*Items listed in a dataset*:
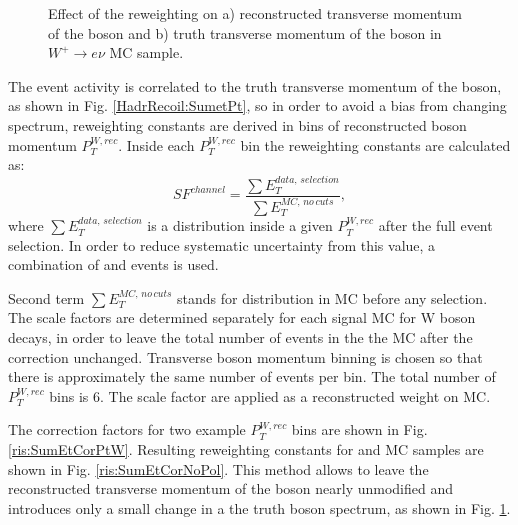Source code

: \begin{figure}[!p]
\begin{minipage}[h]{0.49\linewidth}
\end{minipage}
\hfill
\begin{minipage}[h]{0.49\linewidth}
\end{minipage}
\caption{Effect of the \sumet reweighting on a) reconstructed transverse momentum of the boson and b) truth transverse momentum of the boson in $W^{+} \to e\nu$ MC sample.}
\label{HadrRecoil:PtSpectrum}
\end{figure}

The event activity \sumet is correlated to the truth transverse momentum of the boson, as shown in Fig. \ref{HadrRecoil:SumetPt}, so in order to avoid a bias from changing \ptw spectrum, reweighting constants are derived in bins of reconstructed boson momentum $P_T^{W, rec}$. Inside each $P_T^{W, rec}$ bin the reweighting constants are calculated as:
\begin{equation}
SF^{channel}=\frac{\sum E_T^{data, \, selection} }{\sum E_T^{MC,\, no\, cuts} },
\end{equation}
where $\sum E_T^{data,\, selection} $ is a \sumet distribution inside a given $P_T^{W, rec}$ after the full event selection. In order to reduce systematic uncertainty from this value, a combination of \wenu and \wmunu events is used. 

Second term $\sum E_T^{MC,\, no\, cuts}$ stands for \sumet distribution in MC before any selection. The scale factors are determined separately for each signal MC for W boson decays, in order to leave the total number of events in the the MC after the correction unchanged. Transverse boson momentum binning is chosen so that there is approximately the same number of events per bin. The total number of $P_T^{W, rec}$ bins is 6. The scale factor are applied as a reconstructed weight on MC.

The correction factors for two example $P_T^{W, rec}$ bins are shown in Fig.\ref{ris:SumEtCorPtW}. Resulting reweighting constants for \wenu and \wmunu MC samples are shown in Fig. \ref{ris:SumEtCorNoPol}. This method allows to leave the reconstructed transverse momentum of the boson nearly unmodified and introduces only a small change in a the truth boson spectrum, as shown in Fig. \ref{HadrRecoil:PtSpectrum}. 

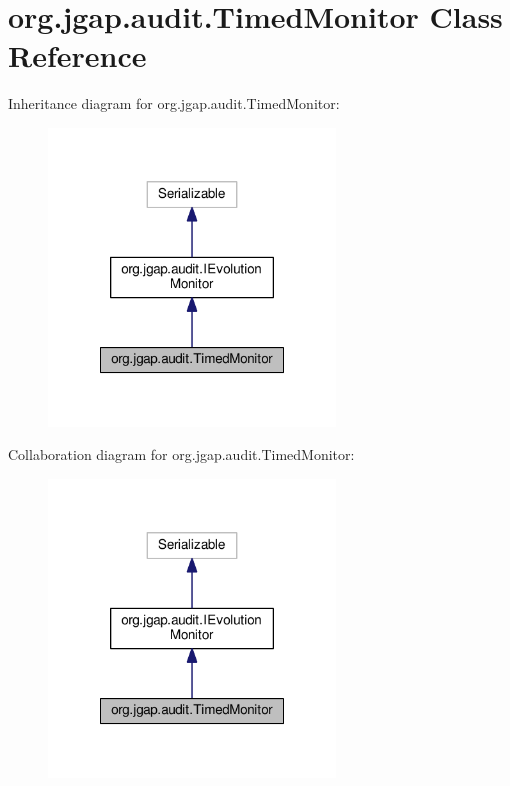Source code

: \hypertarget{classorg_1_1jgap_1_1audit_1_1_timed_monitor}{\section{org.\-jgap.\-audit.\-Timed\-Monitor Class Reference}
\label{classorg_1_1jgap_1_1audit_1_1_timed_monitor}
}


Inheritance diagram for org.\-jgap.\-audit.\-Timed\-Monitor\-:
\nopagebreak
\begin{figure}[H]
\begin{center}
\leavevmode
\includegraphics[width=216pt]{classorg_1_1jgap_1_1audit_1_1_timed_monitor__inherit__graph}
\end{center}
\end{figure}


Collaboration diagram for org.\-jgap.\-audit.\-Timed\-Monitor\-:
\nopagebreak
\begin{figure}[H]
\begin{center}
\leavevmode
\includegraphics[width=216pt]{classorg_1_1jgap_1_1audit_1_1_timed_monitor__coll__graph}
\end{center}
\end{figure}
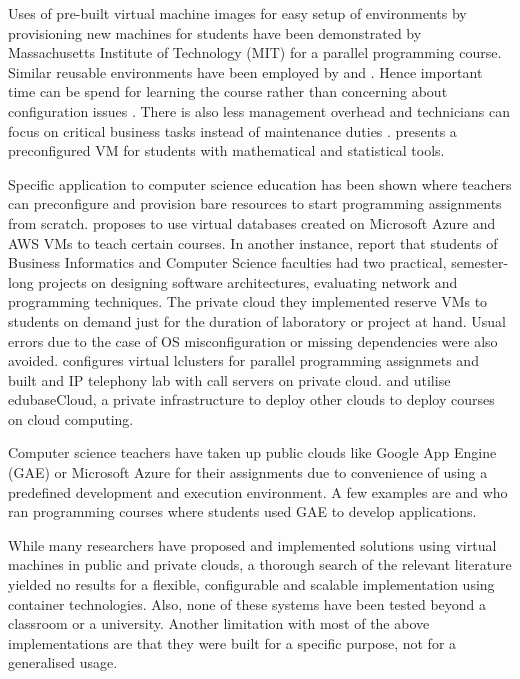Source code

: \documentclass[DD]{iitmdiss}
\begin{document}
Uses of pre-built virtual machine images for easy setup of environments by provisioning new machines for students have been demonstrated  by Massachusetts Institute of Technology (MIT) \citep{ivica_starhpcteaching_2009} for a parallel programming course. Similar reusable environments have been employed by \cite{vaquero_educloud:_2011} and \cite{yuan_developing_2011}. Hence important time can be spend for learning the course rather than concerning about configuration issues \citep{ivica_starhpcteaching_2009}. There is also less management overhead and technicians can focus on critical business tasks instead of maintenance duties \citep{aljenaa_towards_2011}. \cite{chine_learning_2010} presents a preconfigured VM for students with mathematical and statistical tools.

Specific application to computer science education has been shown where teachers can preconfigure and provision bare resources to start programming assignments from scratch. \cite{rajaei_cloud_2012} proposes to use virtual databases created on Microsoft Azure and AWS VMs to teach certain courses. In another instance, \cite{doelitzscher_private_2011} report that students of Business Informatics and Computer Science faculties had two practical, semester-long projects on designing software architectures, evaluating network and programming techniques. The private cloud they implemented reserve VMs to students on demand just for the duration of laboratory or project at hand. Usual errors due to the case of OS misconfiguration or missing dependencies were also avoided. \cite{gomez-folgar_cloud_2012} configures virtual lclusters for parallel programming assignmets and \cite{yuan_developing_2011} built and IP telephony lab with call servers on private cloud. \cite{yokoyama_edubase_2012} and \cite{yokoyama_cloud_2012} utilise edubaseCloud, a private infrastructure to deploy other clouds to deploy courses on cloud computing.

Computer science teachers have taken up public clouds like Google App Engine (GAE) or Microsoft Azure for their assignments due to convenience of using a predefined development and execution environment. A few examples are \cite{bhattacharya_cloud-based_2011} and \cite{hollingsworth_teaching_2010} who ran programming courses where students used GAE to develop applications. 

While many researchers have proposed and implemented solutions using virtual machines in public and private clouds, a thorough search of the relevant literature yielded no results for a flexible, configurable and scalable implementation using container technologies. Also, none of these systems have been tested beyond a classroom or a university. Another limitation with most of the above implementations are that they were built for a specific purpose, not for a generalised usage. 
\end{document}
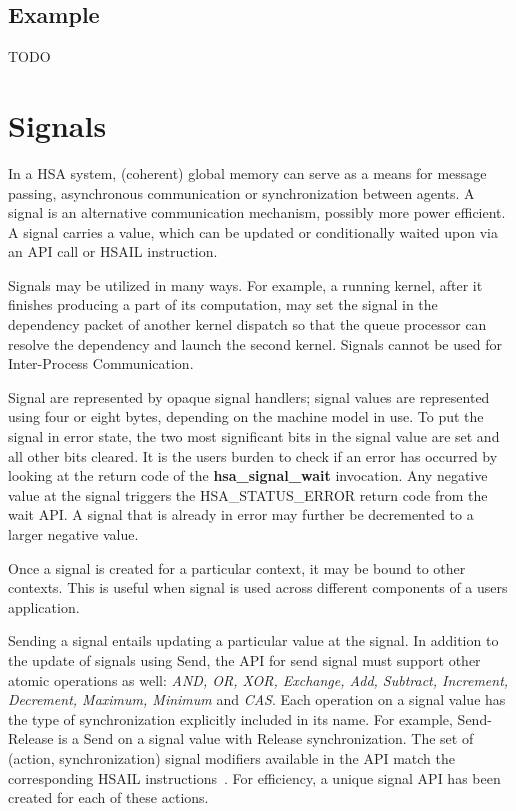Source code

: \documentclass[final]{book}
\newcommand{\mariotodo}[1]{\todo[color=CarnationPink]{#1}}
\newcommand{\reffun}[1]{\textbf{#1}}
\newcommand{\reftyp}[1]{#1}
\newcommand{\refenu}[1]{\reftyp{#1}}
\begin{document}
\hypertarget{topology_example}{} \subsection{Example}
TODO

\hypertarget{signals}{}\section{Signals}
\label{signals}

In a HSA system, (coherent) global memory can serve as a means for message
passing, asynchronous communication or synchronization between agents. A signal
is an alternative communication mechanism, possibly more power efficient. A
signal carries a value, which can be updated or conditionally waited upon via an
API call or HSAIL instruction.

Signals may be utilized in many ways. For example, a running kernel, after it
finishes producing a part of its computation, may set the signal in the
dependency packet of another kernel dispatch so that the queue processor can
resolve the dependency and launch the second kernel. Signals cannot be used for
Inter-Process Communication.

Signal are represented by opaque signal handlers; signal values are represented
using four or eight bytes, depending on the machine model in use. To put the
signal in error state, the two most significant bits in the signal value are set
and all other bits cleared. It is the users burden to check if an error has
occurred by looking at the return code of the \reffun{hsa_signal_wait}
invocation. Any negative value at the signal triggers the
\refenu{HSA_STATUS_ERROR} return code from the wait API. A signal that is
already in error may further be decremented to a larger negative value.

\mariotodo{signal creation missing}Once a signal is created for a particular
context, it may be bound to other contexts. This is useful when signal is used
across different components of a users application.

Sending a signal entails updating a particular value at the signal. In addition
to the update of signals using Send, the API for send signal must support other
atomic operations as well: \emph {AND, OR, XOR, Exchange, Add, Subtract,
  Increment, Decrement, Maximum, Minimum} and \emph{CAS}. Each operation on a
signal value has the type of synchronization explicitly included in its
name. For example, Send-Release is a Send on a signal value with Release
synchronization. The set of (action, synchronization) signal modifiers available
in the API match the corresponding HSAIL instructions~\cite{prm}. For
efficiency, a unique signal API has been created for each of these actions.
\end{document}
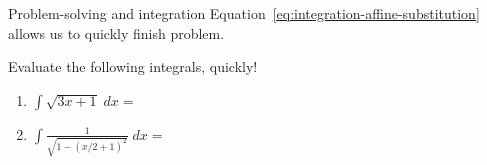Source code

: \documentclass[../main.tex]{subfiles}
\begin{document}
\begin{lesson}{Problem-solving and integration}
  Equation~\eqref{eq:integration-affine-substitution} allows us to quickly finish problem.
  \begin{example}
    Evaluate the following integrals, quickly!

    \begin{enumerate}[itemsep=5ex]
      \item \(\int \sqrt{3x + 1} \;dx = \)
      \item \(\int \frac{1}{\sqrt{1 - (x/2 + 1)^2}} \;dx = \)
    \end{enumerate}
  \end{example}
\end{lesson}
\end{document}
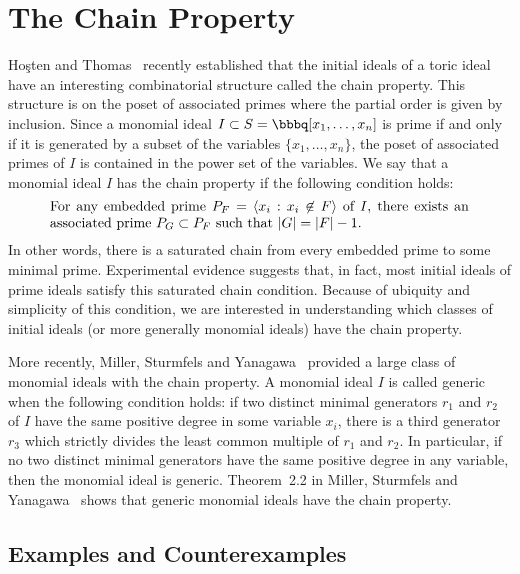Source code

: \section{The Chain Property}


Ho\c{s}ten and Thomas~\cite{MR2000b:13037} recently established that
the initial ideals of a toric ideal have an interesting combinatorial
structure called the chain property.  This structure is on the poset
of associated primes where the partial order is given by inclusion.
Since a monomial ideal $I \subset S = \bbbq[x_{1}, \dotsc, x_{n}]$ is
prime if and only if it is generated by a subset of the variables $\{
x_{1}, \dotsc, x_{n}\}$, the poset of associated primes of $I$ is
contained in the power set of the variables.  We say that a monomial
ideal $I$ has the chain property if the
following condition holds:
\[
\text{\begin{minipage}[t]{300pt}
For any embedded prime $P_{F} = \langle x_{i} : x_{i} \not\in F
\rangle$ of $I$, there exists an associated prime $P_{G} \subset
P_{F}$ such that $|G| = |F|-1$.
\end{minipage}}
\]
In other words, there is a saturated chain from every embedded prime
to some minimal prime.  
Experimental evidence suggests that, in fact, most initial ideals 
of prime ideals satisfy this saturated chain condition.
Because
of ubiquity and simplicity of this condition, we are interested in
understanding which classes of initial ideals (or more generally
monomial ideals) have the chain property.  

More recently, Miller, Sturmfels and Yanagawa~\cite{MR1769661}
provided a large class of monomial ideals with the chain property.  A
monomial ideal $I$ is called generic
when the following condition holds: if two distinct minimal generators
$r_{1}$ and $r_{2}$ of $I$ have the same positive degree in some
variable $x_{i}$, there is a third generator $r_{3}$ which strictly
divides the least common multiple of $r_{1}$ and $r_{2}$.  In
particular, if no two distinct minimal generators have the same
positive degree in any variable, then the monomial ideal is generic.
Theorem~2.2 in Miller, Sturmfels and Yanagawa~\cite{MR1769661} shows
that generic monomial ideals have the chain property.


\subsection*{Examples and Counterexamples}



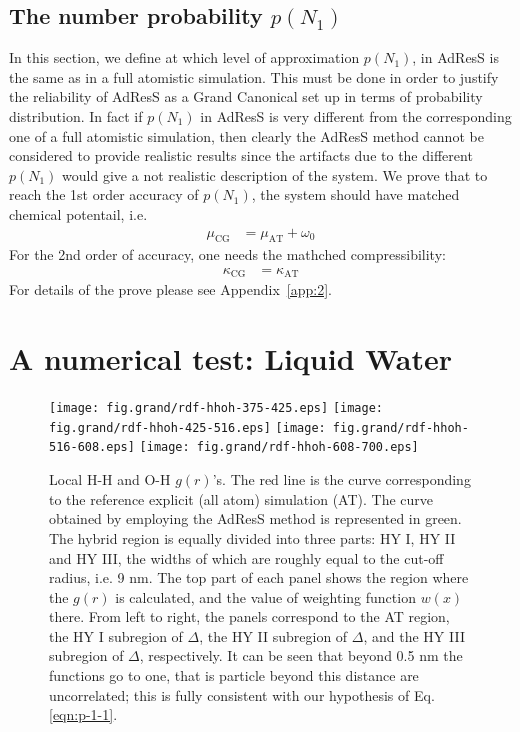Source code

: \documentclass[aip,jcp,a4paper,reprint,onecolumn]{revtex4-1}
\newcommand{\bluec}[1]{{\color{blue} #1}}
\newcommand{\AT}{{\textrm{{AT}}}}
\newcommand{\CG}{{\textrm{CG}}}
\begin{document}
\subsection{The number probability $p(N_1)$}
\label{sec:pn1}
\bluec{
In this section, we define at which level of approximation $p(N_{1})$,
in AdResS is the same as in a full atomistic simulation. This must be
done in order to justify the reliability of AdResS as a Grand
Canonical set up in terms of probability distribution. In fact if
$p(N_{1})$ in AdResS is very different from the corresponding one of a
full atomistic simulation, then clearly the AdResS method cannot be
considered to provide realistic results since the artifacts due to the
different $p(N_{1})$ would give a not realistic description of the
system.
We prove that to reach the 1st order accuracy of  $p(N_{1})$,
the system should have matched chemical potentail, i.e.
\begin{align}\label{eqn:mu-eq}
  \mu_{\CG} &= \mu_{\AT} + \omega_0
\end{align}
For the 2nd order of accuracy, one needs the mathched compressibility:
\begin{align}\label{eqn:kappa-eq}
  \kappa_{\CG} &= \kappa_{\AT}
\end{align}
For details of the prove please see Appendix~\ref{app:2}.
}

\section{A numerical test: Liquid Water}
\begin{figure}
  \centering
  \texttt{[image: fig.grand/rdf-hhoh-375-425.eps]}
  \texttt{[image: fig.grand/rdf-hhoh-425-516.eps]}
  \texttt{[image: fig.grand/rdf-hhoh-516-608.eps]}
  \texttt{[image: fig.grand/rdf-hhoh-608-700.eps]}
  \caption{Local H-H and O-H $g(r)$'s.
    The red line is the curve corresponding to the reference explicit (all atom)
    simulation (AT).
    The curve obtained by employing the AdResS 
    method is represented in green.
    The hybrid region is equally
    divided into three parts: HY I, HY II and HY III, the widths of
    which are roughly equal to the cut-off radius, i.e. 9 \textsf{nm}.    
    The top part of each panel shows the region where the $g(r)$ is calculated,
    and the value of weighting function $w(x)$ there.
    From left to right, the panels correspond to the AT region, 
    the HY I subregion of $\Delta$,
    the HY II subregion of $\Delta$,
    and the HY III subregion of $\Delta$, respectively. It can be seen that beyond 0.5 \textsf{nm} the functions go to one, that is particle beyond this distance are uncorrelated; this is fully consistent with our hypothesis of Eq.\ref{eqn:p-1-1}.}
  \label{fig:tmp2a}
\end{figure}
\end{document}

*EXERCISE AIM*: Please copy every line of the records above in which "users" appears.

*ANSWER BELOW*:
and all other bits cleared. It is the users burden to check if an error has
across different components of a users application.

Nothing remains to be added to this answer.